Copy out every record below, word for word.

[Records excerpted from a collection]
------
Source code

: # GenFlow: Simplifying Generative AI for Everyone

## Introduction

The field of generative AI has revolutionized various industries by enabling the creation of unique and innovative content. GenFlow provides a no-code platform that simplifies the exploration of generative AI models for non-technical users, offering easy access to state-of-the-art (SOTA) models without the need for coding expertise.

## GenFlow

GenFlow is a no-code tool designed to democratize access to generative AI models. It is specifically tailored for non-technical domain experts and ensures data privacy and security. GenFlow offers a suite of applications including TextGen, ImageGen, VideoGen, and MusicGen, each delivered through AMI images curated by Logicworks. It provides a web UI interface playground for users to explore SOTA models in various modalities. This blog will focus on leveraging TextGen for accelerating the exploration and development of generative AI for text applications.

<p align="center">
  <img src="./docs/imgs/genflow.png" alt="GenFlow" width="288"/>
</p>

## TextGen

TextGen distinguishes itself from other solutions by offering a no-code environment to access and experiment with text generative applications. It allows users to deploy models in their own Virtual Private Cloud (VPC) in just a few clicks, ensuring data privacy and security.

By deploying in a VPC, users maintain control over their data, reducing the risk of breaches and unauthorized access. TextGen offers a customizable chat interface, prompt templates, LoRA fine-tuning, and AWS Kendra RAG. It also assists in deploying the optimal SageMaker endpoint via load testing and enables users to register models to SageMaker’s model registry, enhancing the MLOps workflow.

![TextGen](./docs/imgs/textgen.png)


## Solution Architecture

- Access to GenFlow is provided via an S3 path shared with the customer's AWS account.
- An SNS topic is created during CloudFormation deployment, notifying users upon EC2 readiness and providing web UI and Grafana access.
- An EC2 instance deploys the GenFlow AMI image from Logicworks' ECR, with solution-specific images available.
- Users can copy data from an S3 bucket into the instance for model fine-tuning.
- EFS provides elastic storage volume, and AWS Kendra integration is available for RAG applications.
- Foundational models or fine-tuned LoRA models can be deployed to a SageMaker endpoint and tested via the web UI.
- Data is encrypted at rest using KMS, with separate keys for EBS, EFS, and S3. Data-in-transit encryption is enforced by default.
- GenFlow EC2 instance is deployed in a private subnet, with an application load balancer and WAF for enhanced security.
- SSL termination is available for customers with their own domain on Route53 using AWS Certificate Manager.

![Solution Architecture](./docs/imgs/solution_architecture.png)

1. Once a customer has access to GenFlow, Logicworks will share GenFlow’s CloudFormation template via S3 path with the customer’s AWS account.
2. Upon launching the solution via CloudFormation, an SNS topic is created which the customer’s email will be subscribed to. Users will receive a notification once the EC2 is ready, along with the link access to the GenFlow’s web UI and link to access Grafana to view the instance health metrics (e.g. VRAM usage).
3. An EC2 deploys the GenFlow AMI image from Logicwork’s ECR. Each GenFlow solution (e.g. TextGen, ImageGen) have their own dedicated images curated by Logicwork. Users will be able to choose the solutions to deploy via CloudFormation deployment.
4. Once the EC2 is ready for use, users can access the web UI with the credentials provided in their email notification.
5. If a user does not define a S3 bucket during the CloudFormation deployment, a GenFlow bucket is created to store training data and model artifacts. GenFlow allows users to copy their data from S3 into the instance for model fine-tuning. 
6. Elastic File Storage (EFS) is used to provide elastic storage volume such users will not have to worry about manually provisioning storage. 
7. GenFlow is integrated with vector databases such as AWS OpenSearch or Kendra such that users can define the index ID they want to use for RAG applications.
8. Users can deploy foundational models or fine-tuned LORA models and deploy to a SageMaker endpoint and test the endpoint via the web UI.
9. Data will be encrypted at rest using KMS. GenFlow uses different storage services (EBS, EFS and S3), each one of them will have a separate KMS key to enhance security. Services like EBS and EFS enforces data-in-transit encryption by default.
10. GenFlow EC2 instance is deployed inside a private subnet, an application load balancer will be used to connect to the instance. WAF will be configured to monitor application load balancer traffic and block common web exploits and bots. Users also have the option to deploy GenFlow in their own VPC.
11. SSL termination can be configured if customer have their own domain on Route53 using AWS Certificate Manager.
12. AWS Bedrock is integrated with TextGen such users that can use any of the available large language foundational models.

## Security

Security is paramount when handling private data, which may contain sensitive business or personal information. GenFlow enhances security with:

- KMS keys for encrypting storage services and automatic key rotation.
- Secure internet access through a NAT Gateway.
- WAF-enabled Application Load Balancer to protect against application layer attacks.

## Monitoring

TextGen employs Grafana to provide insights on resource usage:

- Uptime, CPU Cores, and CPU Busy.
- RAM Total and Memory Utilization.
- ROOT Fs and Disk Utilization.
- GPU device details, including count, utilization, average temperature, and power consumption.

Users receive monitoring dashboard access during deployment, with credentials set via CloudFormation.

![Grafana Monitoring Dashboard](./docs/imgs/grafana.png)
------
» **YOUR RESPONSE**
Source code

: # GenFlow: Simplifying Generative AI for Everyone

## Introduction

The field of generative AI has revolutionized various industries by enabling the creation of unique and innovative content. GenFlow provides a no-code platform that simplifies the exploration of generative AI models for non-technical users, offering easy access to state-of-the-art (SOTA) models without the need for coding expertise.

## GenFlow

GenFlow is a no-code tool designed to democratize access to generative AI models. It is specifically tailored for non-technical domain experts and ensures data privacy and security. GenFlow offers a suite of applications including TextGen, ImageGen, VideoGen, and MusicGen, each delivered through AMI images curated by Logicworks. It provides a web UI interface playground for users to explore SOTA models in various modalities. This blog will focus on leveraging TextGen for accelerating the exploration and development of generative AI for text applications.

<p align="center">
  <img src="./docs/imgs/genflow.png" alt="GenFlow" width="288"/>
</p>

## TextGen

TextGen distinguishes itself from other solutions by offering a no-code environment to access and experiment with text generative applications. It allows users to deploy models in their own Virtual Private Cloud (VPC) in just a few clicks, ensuring data privacy and security.

By deploying in a VPC, users maintain control over their data, reducing the risk of breaches and unauthorized access. TextGen offers a customizable chat interface, prompt templates, LoRA fine-tuning, and AWS Kendra RAG. It also assists in deploying the optimal SageMaker endpoint via load testing and enables users to register models to SageMaker’s model registry, enhancing the MLOps workflow.

![TextGen](./docs/imgs/textgen.png)


## Solution Architecture

- Access to GenFlow is provided via an S3 path shared with the customer's AWS account.
- An SNS topic is created during CloudFormation deployment, notifying users upon EC2 readiness and providing web UI and Grafana access.
- An EC2 instance deploys the GenFlow AMI image from Logicworks' ECR, with solution-specific images available.
- Users can copy data from an S3 bucket into the instance for model fine-tuning.
- EFS provides elastic storage volume, and AWS Kendra integration is available for RAG applications.
- Foundational models or fine-tuned LoRA models can be deployed to a SageMaker endpoint and tested via the web UI.
- Data is encrypted at rest using KMS, with separate keys for EBS, EFS, and S3. Data-in-transit encryption is enforced by default.
- GenFlow EC2 instance is deployed in a private subnet, with an application load balancer and WAF for enhanced security.
- SSL termination is available for customers with their own domain on Route53 using AWS Certificate Manager.

![Solution Architecture](./docs/imgs/solution_architecture.png)

1. Once a customer has access to GenFlow, Logicworks will share GenFlow’s CloudFormation template via S3 path with the customer’s AWS account.
2. Upon launching the solution via CloudFormation, an SNS topic is created which the customer’s email will be subscribed to. Users will receive a notification once the EC2 is ready, along with the link access to the GenFlow’s web UI and link to access Grafana to view the instance health metrics (e.g. VRAM usage).
3. An EC2 deploys the GenFlow AMI image from Logicwork’s ECR. Each GenFlow solution (e.g. TextGen, ImageGen) have their own dedicated images curated by Logicwork. Users will be able to choose the solutions to deploy via CloudFormation deployment.
4. Once the EC2 is ready for use, users can access the web UI with the credentials provided in their email notification.
5. If a user does not define a S3 bucket during the CloudFormation deployment, a GenFlow bucket is created to store training data and model artifacts. GenFlow allows users to copy their data from S3 into the instance for model fine-tuning. 
6. Elastic File Storage (EFS) is used to provide elastic storage volume such users will not have to worry about manually provisioning storage. 
7. GenFlow is integrated with vector databases such as AWS OpenSearch or Kendra such that users can define the index ID they want to use for RAG applications.
8. Users can deploy foundational models or fine-tuned LORA models and deploy to a SageMaker endpoint and test the endpoint via the web UI.
9. Data will be encrypted at rest using KMS. GenFlow uses different storage services (EBS, EFS and S3), each one of them will have a separate KMS key to enhance security. Services like EBS and EFS enforces data-in-transit encryption by default.
10. GenFlow EC2 instance is deployed inside a private subnet, an application load balancer will be used to connect to the instance. WAF will be configured to monitor application load balancer traffic and block common web exploits and bots. Users also have the option to deploy GenFlow in their own VPC.
11. SSL termination can be configured if customer have their own domain on Route53 using AWS Certificate Manager.
12. AWS Bedrock is integrated with TextGen such users that can use any of the available large language foundational models.

## Security

Security is paramount when handling private data, which may contain sensitive business or personal information. GenFlow enhances security with:

- KMS keys for encrypting storage services and automatic key rotation.
- Secure internet access through a NAT Gateway.
- WAF-enabled Application Load Balancer to protect against application layer attacks.

## Monitoring

TextGen employs Grafana to provide insights on resource usage:

- Uptime, CPU Cores, and CPU Busy.
- RAM Total and Memory Utilization.
- ROOT Fs and Disk Utilization.
- GPU device details, including count, utilization, average temperature, and power consumption.

Users receive monitoring dashboard access during deployment, with credentials set via CloudFormation.

![Grafana Monitoring Dashboard](./docs/imgs/grafana.png)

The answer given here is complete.